= Assigned task =
Only the lines from the one containing "A: 当然可以。即使当前所在" to the end of the material belong in your answer. Please copy them word for word.

[[ Material provided open ]]

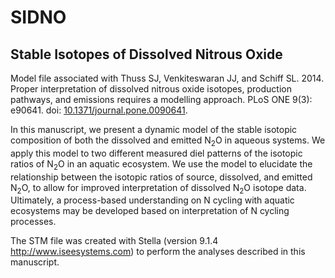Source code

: SIDNO
=====

Stable Isotopes of Dissolved Nitrous Oxide
------------------------------------------

Model file associated with Thuss SJ, Venkiteswaran JJ, and Schiff SL. 2014. Proper interpretation of dissolved nitrous oxide isotopes, production pathways, and emissions requires a modelling approach. PLoS ONE 9(3): e90641. doi: [10.1371/journal.pone.0090641](http://dx.doi.org/10.1371/journal.pone.0090641).

In this manuscript, we present a dynamic model of the stable isotopic composition of both the dissolved and emitted N<sub>2</sub>O in aqueous systems. We apply this model to two different measured diel patterns of the isotopic ratios of N<sub>2</sub>O in an aquatic ecosystem. We use the model to elucidate the relationship between the isotopic ratios of source, dissolved, and emitted N<sub>2</sub>O, to allow for improved interpretation of dissolved N<sub>2</sub>O isotope data. Ultimately, a process-based understanding on N cycling with aquatic ecosystems may be developed based on interpretation of N cycling processes.

The STM file was created with Stella (version 9.1.4 http://www.iseesystems.com) to perform the analyses described in this manuscript.
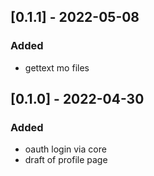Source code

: ## [0.1.1] - 2022-05-08
### Added
- gettext mo files

## [0.1.0] - 2022-04-30
### Added
- oauth login via core
- draft of profile page
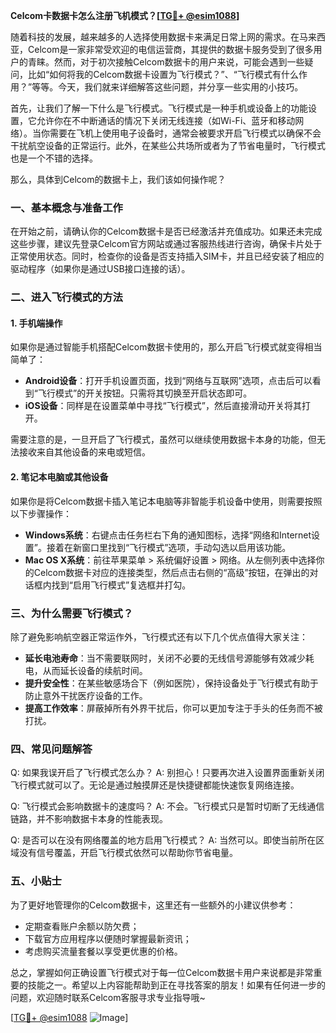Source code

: **Celcom卡数据卡怎么注册飞机模式？[[TG💪+ @esim1088](https://t.me/s/esim1088)]**

随着科技的发展，越来越多的人选择使用数据卡来满足日常上网的需求。在马来西亚，Celcom是一家非常受欢迎的电信运营商，其提供的数据卡服务受到了很多用户的青睐。然而，对于初次接触Celcom数据卡的用户来说，可能会遇到一些疑问，比如“如何将我的Celcom数据卡设置为飞行模式？”、“飞行模式有什么作用？”等等。今天，我们就来详细解答这些问题，并分享一些实用的小技巧。

首先，让我们了解一下什么是飞行模式。飞行模式是一种手机或设备上的功能设置，它允许你在不中断通话的情况下关闭无线连接（如Wi-Fi、蓝牙和移动网络）。当你需要在飞机上使用电子设备时，通常会被要求开启飞行模式以确保不会干扰航空设备的正常运行。此外，在某些公共场所或者为了节省电量时，飞行模式也是一个不错的选择。

那么，具体到Celcom的数据卡上，我们该如何操作呢？

### **一、基本概念与准备工作**

在开始之前，请确认你的Celcom数据卡是否已经激活并充值成功。如果还未完成这些步骤，建议先登录Celcom官方网站或通过客服热线进行咨询，确保卡片处于正常使用状态。同时，检查你的设备是否支持插入SIM卡，并且已经安装了相应的驱动程序（如果你是通过USB接口连接的话）。

### **二、进入飞行模式的方法**

#### **1. 手机端操作**
如果你是通过智能手机搭配Celcom数据卡使用的，那么开启飞行模式就变得相当简单了：

- **Android设备**：打开手机设置页面，找到“网络与互联网”选项，点击后可以看到“飞行模式”的开关按钮。只需将其切换至开启状态即可。
- **iOS设备**：同样是在设置菜单中寻找“飞行模式”，然后直接滑动开关将其打开。

需要注意的是，一旦开启了飞行模式，虽然可以继续使用数据卡本身的功能，但无法接收来自其他设备的来电或短信。

#### **2. 笔记本电脑或其他设备**
如果你是将Celcom数据卡插入笔记本电脑等非智能手机设备中使用，则需要按照以下步骤操作：

- **Windows系统**：右键点击任务栏右下角的通知图标，选择“网络和Internet设置”。接着在新窗口里找到“飞行模式”选项，手动勾选以启用该功能。
- **Mac OS X系统**：前往苹果菜单 > 系统偏好设置 > 网络。从左侧列表中选择你的Celcom数据卡对应的连接类型，然后点击右侧的“高级”按钮，在弹出的对话框内找到“启用飞行模式”复选框并打勾。

### **三、为什么需要飞行模式？**

除了避免影响航空器正常运作外，飞行模式还有以下几个优点值得大家关注：

- **延长电池寿命**：当不需要联网时，关闭不必要的无线信号源能够有效减少耗电，从而延长设备的续航时间。
- **提升安全性**：在某些敏感场合下（例如医院），保持设备处于飞行模式有助于防止意外干扰医疗设备的工作。
- **提高工作效率**：屏蔽掉所有外界干扰后，你可以更加专注于手头的任务而不被打扰。

### **四、常见问题解答**

Q: 如果我误开启了飞行模式怎么办？
A: 别担心！只要再次进入设置界面重新关闭飞行模式就可以了。无论是通过触摸屏还是快捷键都能快速恢复网络连接。

Q: 飞行模式会影响数据卡的速度吗？
A: 不会。飞行模式只是暂时切断了无线通信链路，并不影响数据卡本身的性能表现。

Q: 是否可以在没有网络覆盖的地方启用飞行模式？
A: 当然可以。即使当前所在区域没有信号覆盖，开启飞行模式依然可以帮助你节省电量。

### **五、小贴士**

为了更好地管理你的Celcom数据卡，这里还有一些额外的小建议供参考：

- 定期查看账户余额以防欠费；
- 下载官方应用程序以便随时掌握最新资讯；
- 考虑购买流量套餐以享受更优惠的价格。

总之，掌握如何正确设置飞行模式对于每一位Celcom数据卡用户来说都是非常重要的技能之一。希望以上内容能帮助到正在寻找答案的朋友！如果有任何进一步的问题，欢迎随时联系Celcom客服寻求专业指导哦~

[[TG💪+ @esim1088](https://t.me/s/esim1088) ![Image](https://i.postimg.cc/4NQfJmqS/Snipaste-2025-05-13-00-14-12.png)]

[[ Material provided closed ]]

= Response =
A: 当然可以。即使当前所在区域没有信号覆盖，开启飞行模式依然可以帮助你节省电量。

### **五、小贴士**

为了更好地管理你的Celcom数据卡，这里还有一些额外的小建议供参考：

- 定期查看账户余额以防欠费；
- 下载官方应用程序以便随时掌握最新资讯；
- 考虑购买流量套餐以享受更优惠的价格。

总之，掌握如何正确设置飞行模式对于每一位Celcom数据卡用户来说都是非常重要的技能之一。希望以上内容能帮助到正在寻找答案的朋友！如果有任何进一步的问题，欢迎随时联系Celcom客服寻求专业指导哦~

[[TG💪+ @esim1088](https://t.me/s/esim1088) ![Image](https://i.postimg.cc/4NQfJmqS/Snipaste-2025-05-13-00-14-12.png)]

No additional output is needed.